● WHAT IS REQUIRED: Reprint each record exactly. Pictures are not reprinted.
** Opening RECORDS SHOWN block **
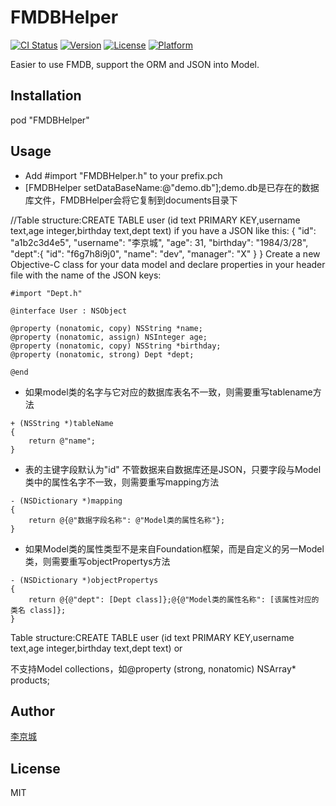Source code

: # FMDBHelper
[![CI Status](http://img.shields.io/travis/lijingcheng/FMDBHelper.svg?style=flat)](https://travis-ci.org/lijingcheng/FMDBHelper)
[![Version](https://img.shields.io/cocoapods/v/FMDBHelper.svg?style=flat)](http://cocoadocs.org/docsets/FMDBHelper)
[![License](https://img.shields.io/cocoapods/l/FMDBHelper.svg?style=flat)](http://cocoadocs.org/docsets/FMDBHelper)
[![Platform](https://img.shields.io/cocoapods/p/FMDBHelper.svg?style=flat)](http://cocoadocs.org/docsets/FMDBHelper)

Easier to use FMDB, support the ORM and JSON into Model.

## Installation

pod "FMDBHelper"

## Usage

- Add #import "FMDBHelper.h" to your prefix.pch
- [FMDBHelper setDataBaseName:@"demo.db"];demo.db是已存在的数据库文件，FMDBHelper会将它复制到documents目录下


//Table structure:CREATE TABLE user (id text PRIMARY KEY,username text,age integer,birthday text,dept text)
if you have a JSON like this:
{
  "id": "a1b2c3d4e5",
  "username": "李京城",
  "age": 31,
  "birthday": "1984/3/28",
  "dept":{
    "id": "f6g7h8i9j0",
    "name": "dev",
    "manager": "X"
  }
}
Create a new Objective-C class for your data model and declare properties in your header file with the name of the JSON keys:
``` objc
#import "Dept.h"

@interface User : NSObject

@property (nonatomic, copy) NSString *name;
@property (nonatomic, assign) NSInteger age;
@property (nonatomic, copy) NSString *birthday;
@property (nonatomic, strong) Dept *dept;

@end
```


- 如果model类的名字与它对应的数据库表名不一致，则需要重写tablename方法
``` objc
+ (NSString *)tableName
{
    return @"name";
}
```

- 表的主键字段默认为"id"   不管数据来自数据库还是JSON，只要字段与Model类中的属性名字不一致，则需要重写mapping方法
``` objc
- (NSDictionary *)mapping
{
    return @{@"数据字段名称": @"Model类的属性名称"};
}

```
- 如果Model类的属性类型不是来自Foundation框架，而是自定义的另一Model类，则需要重写objectPropertys方法
``` objc
- (NSDictionary *)objectPropertys
{
    return @{@"dept": [Dept class]};@{@"Model类的属性名称": [该属性对应的类名 class]};
}
```



Table structure:CREATE TABLE user (id text PRIMARY KEY,username text,age integer,birthday text,dept text)
or



不支持Model collections，如@property (strong, nonatomic) NSArray<ProductModel>* products;

## Author

[李京城](http://lijingcheng.github.io)

## License

MIT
** Closing RECORDS SHOWN block **
● ANSWER FOR THIS EXERCISE:
Source code

: # FMDBHelper
[![CI Status](http://img.shields.io/travis/lijingcheng/FMDBHelper.svg?style=flat)](https://travis-ci.org/lijingcheng/FMDBHelper)
[![Version](https://img.shields.io/cocoapods/v/FMDBHelper.svg?style=flat)](http://cocoadocs.org/docsets/FMDBHelper)
[![License](https://img.shields.io/cocoapods/l/FMDBHelper.svg?style=flat)](http://cocoadocs.org/docsets/FMDBHelper)
[![Platform](https://img.shields.io/cocoapods/p/FMDBHelper.svg?style=flat)](http://cocoadocs.org/docsets/FMDBHelper)

Easier to use FMDB, support the ORM and JSON into Model.

## Installation

pod "FMDBHelper"

## Usage

- Add #import "FMDBHelper.h" to your prefix.pch
- [FMDBHelper setDataBaseName:@"demo.db"];demo.db是已存在的数据库文件，FMDBHelper会将它复制到documents目录下


//Table structure:CREATE TABLE user (id text PRIMARY KEY,username text,age integer,birthday text,dept text)
if you have a JSON like this:
{
  "id": "a1b2c3d4e5",
  "username": "李京城",
  "age": 31,
  "birthday": "1984/3/28",
  "dept":{
    "id": "f6g7h8i9j0",
    "name": "dev",
    "manager": "X"
  }
}
Create a new Objective-C class for your data model and declare properties in your header file with the name of the JSON keys:
``` objc
#import "Dept.h"

@interface User : NSObject

@property (nonatomic, copy) NSString *name;
@property (nonatomic, assign) NSInteger age;
@property (nonatomic, copy) NSString *birthday;
@property (nonatomic, strong) Dept *dept;

@end
```


- 如果model类的名字与它对应的数据库表名不一致，则需要重写tablename方法
``` objc
+ (NSString *)tableName
{
    return @"name";
}
```

- 表的主键字段默认为"id"   不管数据来自数据库还是JSON，只要字段与Model类中的属性名字不一致，则需要重写mapping方法
``` objc
- (NSDictionary *)mapping
{
    return @{@"数据字段名称": @"Model类的属性名称"};
}

```
- 如果Model类的属性类型不是来自Foundation框架，而是自定义的另一Model类，则需要重写objectPropertys方法
``` objc
- (NSDictionary *)objectPropertys
{
    return @{@"dept": [Dept class]};@{@"Model类的属性名称": [该属性对应的类名 class]};
}
```



Table structure:CREATE TABLE user (id text PRIMARY KEY,username text,age integer,birthday text,dept text)
or



不支持Model collections，如@property (strong, nonatomic) NSArray<ProductModel>* products;

## Author

[李京城](http://lijingcheng.github.io)

## License

MIT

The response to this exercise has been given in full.